Category: Announcements

13/04/17

Permalink 12:13:21 pm, by skell, 203 words, 102 views   English (CA)
Categories: Activity log, Announcements; Mins. worked: 30

feature structures for numbers

Further to our discussions on numbers, I have added the following to feature_system.xml

1) wordType numberStem. So ECH will add this <fs> to the number stems 1-10.

<fs>
<f name="numberStem">
<binary value="true"/>
</f>
</fs>

2) countingType "ten"

I have also added the following <fs> to lexical suffix "akst-2", so ECH can use this morpheme for marking up the numbers 30, 40 ... 90.

<fs>
<f name="baseType">
<symbol value="affix"/>
</f>
<f name="positionType">
<symbol value="suffix"/>
</f>
<f name="affixType">
<symbol value="derivational"/>
</f>
<f name="derivationalType">
<symbol value="lexical"/>
<symbol value="counting"/>
</f>
<f name="countingType">
<symbol value="ten"/>
</f>
</fs>

MDH will then search for entries with this <fs> to build a test column for the table of numerical expressions. We can subsequently add more countingType values to the feature system, and to the entries for the appropriate lexical suffixes with classifier functions, and generate more columns for the table.

30/06/14

Permalink 10:10:36 am, by skell, 123 words, 868 views   English (CA)
Categories: Announcements; Mins. worked: 10

Editing procedure after autohyphenation

Now that I have (almost) worked through the affix list and autohyphenated as many affixes as possible, I'm finding that editing the alphabetical files goes significantly more quickly. This is my editing procedure now:

-edit root entry

-autohyphenate all instances of that root in complex words in the file

-first pass: skim through all entries with that root and clean them up as best I can - mainly tagging any remaining morphemes and making sure gloss tags are placed properly in defs

-second pass: check that everything on the Lexware printout is present in the entries, and correct any autohyphing errors.

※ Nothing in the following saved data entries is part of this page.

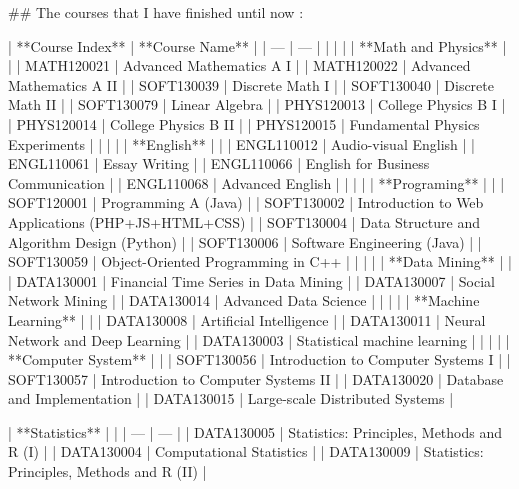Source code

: 

\begin{markdown}
## The courses that I have finished until now :

| **Course Index** | **Course Name** |
| --- | --- |
|   |   |
| **Math and Physics** |   |
| MATH120021 | Advanced Mathematics A I |
| MATH120022 | Advanced Mathematics A II |
| SOFT130039 | Discrete Math I |
| SOFT130040 | Discrete Math II |
| SOFT130079 | Linear Algebra |
| PHYS120013 | College Physics B I |
| PHYS120014 | College Physics B II |
| PHYS120015 | Fundamental Physics Experiments |
|   |   |
| **English** |   |
| ENGL110012 | Audio-visual English |
| ENGL110061 | Essay Writing |
| ENGL110066 | English for Business Communication |
| ENGL110068 | Advanced English |
|   |   |
| **Programing** |   |
| SOFT120001 | Programming A (Java) |
| SOFT130002 | Introduction to Web Applications (PHP+JS+HTML+CSS) |
| SOFT130004 | Data Structure and Algorithm Design (Python) |
| SOFT130006 | Software Engineering (Java) |
| SOFT130059 | Object-Oriented Programming in C++ |
|   |   |
| **Data Mining** |   |
| DATA130001 | Financial Time Series in Data Mining |
| DATA130007 | Social Network Mining |
| DATA130014 | Advanced Data Science |
|   |   |
| **Machine Learning** |   |
| DATA130008 | Artificial Intelligence |
| DATA130011 | Neural Network and Deep Learning |
| DATA130003 | Statistical machine learning |
|   |   |
| **Computer System** |   |
| SOFT130056 | Introduction to Computer Systems I |
| SOFT130057 | Introduction to Computer Systems II |
| DATA130020 | Database and Implementation |
| DATA130015 | Large-scale Distributed Systems |

| **Statistics** |   |
| --- | --- |
| DATA130005 | Statistics: Principles, Methods and R (I) |
| DATA130004 | Computational Statistics |
| DATA130009 | Statistics: Principles, Methods and R (II) |

\end{markdown}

I could consider NOT even looking at the filecards from here on, to limit my obsessive need to proofread in triplicate. :-)

08/10/13

Permalink 02:54:40 pm, by skell, 117 words, 917 views   English (CA)
Categories: Announcements; Mins. worked: 0

Hyphs for compound lexical suffixes

I just happened to notice that the hyphs for compound lexical suffixes were commented out along with the hyphs of monomorphemic entries. There are only five compound lexical suffixes, so I fixed them manually. They should look like this:

<hyph>=<m corresp="m:qin m:wil">qnwíl</m></hyph>

They were commented out because they only have one <m> tag within their <hyph>s, but they are actually bimorphemic, with two @corresp values.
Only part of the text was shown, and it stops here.